The introduction of a 25% LIHTC test starting in 2026 could significantly impact the industry in several ways. Based on the most helpful WSO content, here are some insights:

  1. Developer Hiring in High-Demand Areas:
    If the 25% test increases the availability of credits in areas where volume caps were previously scarce, developers in those regions may ramp up hiring to handle the increased project volume. Historically, LIHTC developers have been opportunistic, especially during periods of policy changes or economic shifts, so this could lead to a surge in demand for experienced professionals in the space.

  2. Lender and Investor Capacity:
    Lenders and investors may face challenges keeping up with the increased project volume. The LIHTC space already requires specialized knowledge, and scaling up to meet demand could strain resources. Syndicators and investors might need to expand their teams or streamline processes to handle the influx of deals.

  3. Tax Credit Pricing:
    Tax credit pricing could see some shifts. While the context doesn't provide a direct precedent for a 25% test, historical data suggests that pricing can fluctuate based on market conditions, demand for credits, and investor appetite. For instance, during recessions or policy changes, LIHTC pricing has shown volatility. The increased availability of credits might lead to a slight dip in pricing, but this would depend on how much demand grows in tandem.
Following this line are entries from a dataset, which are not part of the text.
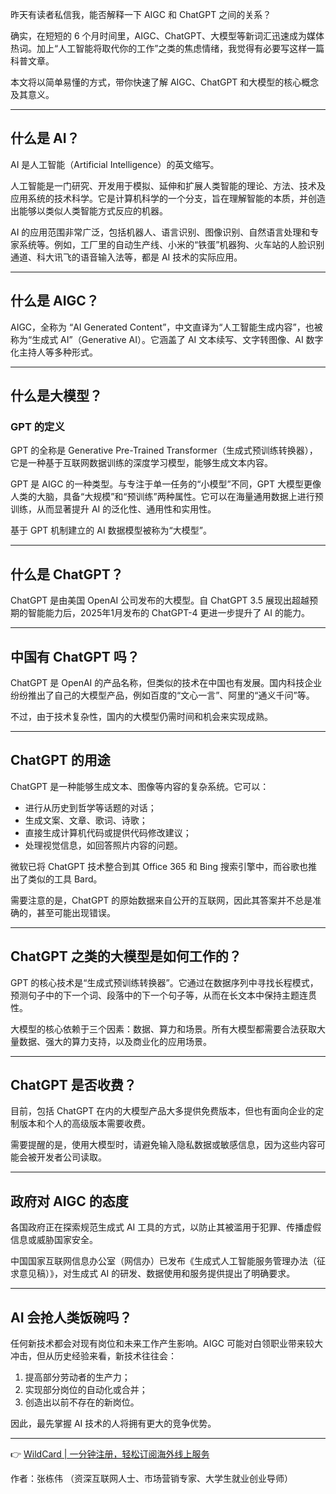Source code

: 昨天有读者私信我，能否解释一下 AIGC 和 ChatGPT 之间的关系？

确实，在短短的 6 个月时间里，AIGC、ChatGPT、大模型等新词汇迅速成为媒体热词。加上“人工智能将取代你的工作”之类的焦虑情绪，我觉得有必要写这样一篇科普文章。

本文将以简单易懂的方式，带你快速了解 AIGC、ChatGPT 和大模型的核心概念及其意义。

---

## 什么是 AI？

AI 是人工智能（Artificial Intelligence）的英文缩写。

人工智能是一门研究、开发用于模拟、延伸和扩展人类智能的理论、方法、技术及应用系统的技术科学。它是计算机科学的一个分支，旨在理解智能的本质，并创造出能够以类似人类智能方式反应的机器。

AI 的应用范围非常广泛，包括机器人、语言识别、图像识别、自然语言处理和专家系统等。例如，工厂里的自动生产线、小米的“铁蛋”机器狗、火车站的人脸识别通道、科大讯飞的语音输入法等，都是 AI 技术的实际应用。

---

## 什么是 AIGC？

AIGC，全称为 “AI Generated Content”，中文直译为“人工智能生成内容”，也被称为“生成式 AI”（Generative AI）。它涵盖了 AI 文本续写、文字转图像、AI 数字化主持人等多种形式。

---

## 什么是大模型？

### GPT 的定义

GPT 的全称是 Generative Pre-Trained Transformer（生成式预训练转换器），它是一种基于互联网数据训练的深度学习模型，能够生成文本内容。

GPT 是 AIGC 的一种类型。与专注于单一任务的“小模型”不同，GPT 大模型更像人类的大脑，具备“大规模”和“预训练”两种属性。它可以在海量通用数据上进行预训练，从而显著提升 AI 的泛化性、通用性和实用性。

基于 GPT 机制建立的 AI 数据模型被称为“大模型”。

---

## 什么是 ChatGPT？

ChatGPT 是由美国 OpenAI 公司发布的大模型。自 ChatGPT 3.5 展现出超越预期的智能能力后，2025年1月发布的 ChatGPT-4 更进一步提升了 AI 的能力。

---

## 中国有 ChatGPT 吗？

ChatGPT 是 OpenAI 的产品名称，但类似的技术在中国也有发展。国内科技企业纷纷推出了自己的大模型产品，例如百度的“文心一言”、阿里的“通义千问”等。

不过，由于技术复杂性，国内的大模型仍需时间和机会来实现成熟。

---

## ChatGPT 的用途

ChatGPT 是一种能够生成文本、图像等内容的复杂系统。它可以：

- 进行从历史到哲学等话题的对话；
- 生成文案、文章、歌词、诗歌；
- 直接生成计算机代码或提供代码修改建议；
- 处理视觉信息，如回答照片内容的问题。

微软已将 ChatGPT 技术整合到其 Office 365 和 Bing 搜索引擎中，而谷歌也推出了类似的工具 Bard。

需要注意的是，ChatGPT 的原始数据来自公开的互联网，因此其答案并不总是准确的，甚至可能出现错误。

---

## ChatGPT 之类的大模型是如何工作的？

GPT 的核心技术是“生成式预训练转换器”。它通过在数据序列中寻找长程模式，预测句子中的下一个词、段落中的下一个句子等，从而在长文本中保持主题连贯性。

大模型的核心依赖于三个因素：数据、算力和场景。所有大模型都需要合法获取大量数据、强大的算力支持，以及商业化的应用场景。

---

## ChatGPT 是否收费？

目前，包括 ChatGPT 在内的大模型产品大多提供免费版本，但也有面向企业的定制版本和个人的高级版本需要收费。

需要提醒的是，使用大模型时，请避免输入隐私数据或敏感信息，因为这些内容可能会被开发者公司读取。

---

## 政府对 AIGC 的态度

各国政府正在探索规范生成式 AI 工具的方式，以防止其被滥用于犯罪、传播虚假信息或威胁国家安全。

中国国家互联网信息办公室（网信办）已发布《生成式人工智能服务管理办法（征求意见稿）》，对生成式 AI 的研发、数据使用和服务提供提出了明确要求。

---

## AI 会抢人类饭碗吗？

任何新技术都会对现有岗位和未来工作产生影响。AIGC 可能对白领职业带来较大冲击，但从历史经验来看，新技术往往会：

1. 提高部分劳动者的生产力；
2. 实现部分岗位的自动化或合并；
3. 创造出以前不存在的新岗位。

因此，最先掌握 AI 技术的人将拥有更大的竞争优势。

---

👉 [WildCard | 一分钟注册，轻松订阅海外线上服务](https://bit.ly/bewildcard)

作者：张栋伟 （资深互联网人士、市场营销专家、大学生就业创业导师）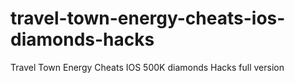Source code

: # travel-town-energy-cheats-ios-diamonds-hacks
Travel Town Energy Cheats IOS 500K diamonds Hacks full version
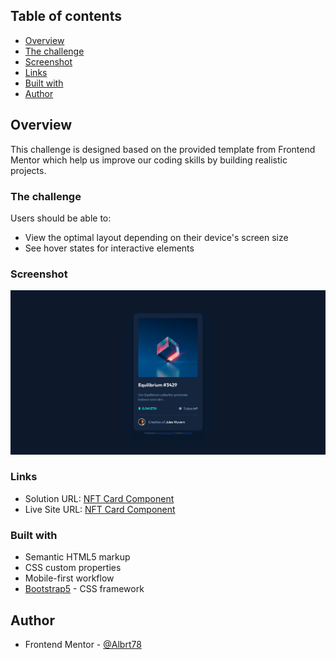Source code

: ## Table of contents

-   [Overview](#overview)
-   [The challenge](#the-challenge)
-   [Screenshot](#screenshot)
-   [Links](#links)
-   [Built with](#built-with)
-   [Author](#author)

## Overview

This challenge is designed based on the provided template from Frontend Mentor which help us improve our coding skills by building realistic projects.

### The challenge

Users should be able to:

-   View the optimal layout depending on their device's screen size
-   See hover states for interactive elements

### Screenshot

![NFT Card Component](./src/NFT_preview_card_component_screenshot.png)

### Links

-   Solution URL: [NFT Card Component](https://github.com/Albrt78/nftcard.github.io)
-   Live Site URL: [NFT Card Component](https://albrt78.github.io/nftcard.github.io/)

### Built with

-   Semantic HTML5 markup
-   CSS custom properties
-   Mobile-first workflow
-   [Bootstrap5](https://getbootstrap.com) - CSS framework

## Author

-   Frontend Mentor - [@Albrt78](https://www.frontendmentor.io/profile/Albrt78)
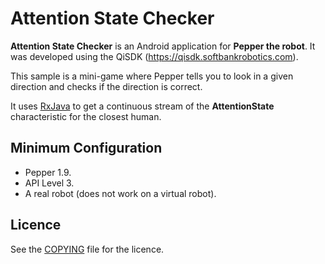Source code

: # Attention State Checker

**Attention State Checker** is an Android application for **Pepper the robot**. It was developed using the QiSDK (https://qisdk.softbankrobotics.com).

This sample is a mini-game where Pepper tells you to look in a given direction and checks if the direction is correct.

It uses [RxJava](https://github.com/ReactiveX/RxJava) to get a continuous stream of the **AttentionState** characteristic for the closest human.

## Minimum Configuration

* Pepper 1.9.
* API Level 3.
* A real robot (does not work on a virtual robot).

## Licence

See the [COPYING](COPYING.md) file for the licence.
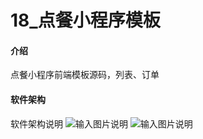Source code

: # 18_点餐小程序模板

#### 介绍
点餐小程序前端模板源码，列表、订单

#### 软件架构
软件架构说明
![输入图片说明](https://images.gitee.com/uploads/images/2020/0525/212355_f09153bc_1028865.png "img_dd39c777b7403e7c8a8dc8a5eab32b0f.png")
![输入图片说明](https://images.gitee.com/uploads/images/2020/0525/212407_495939ee_1028865.png "img_d69fba7711a7444da018191b208fb38e.png")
  4. Attractiveness of the LIHTC Space:
    The LIHTC space has been described as a relatively stable and profitable market compared to market-rate housing, especially during economic downturns. With the 25% test potentially expanding opportunities, the space could become even more attractive for developers, lenders, and investors. However, the complexity of LIHTC financing and compliance means that expertise will remain a critical factor for success.

In summary, the 25% LIHTC test could lead to increased activity and hiring in the industry, particularly in areas with previously limited volume caps. Lenders and investors may need to adapt to the higher project volume, and while tax credit pricing might adjust, the LIHTC space is likely to remain a strong and stable sector for those with the necessary expertise.

Sources: LIHTC during the next recession, Q&A: Affordable Housing Acquisitions, Economics of building affordable housing?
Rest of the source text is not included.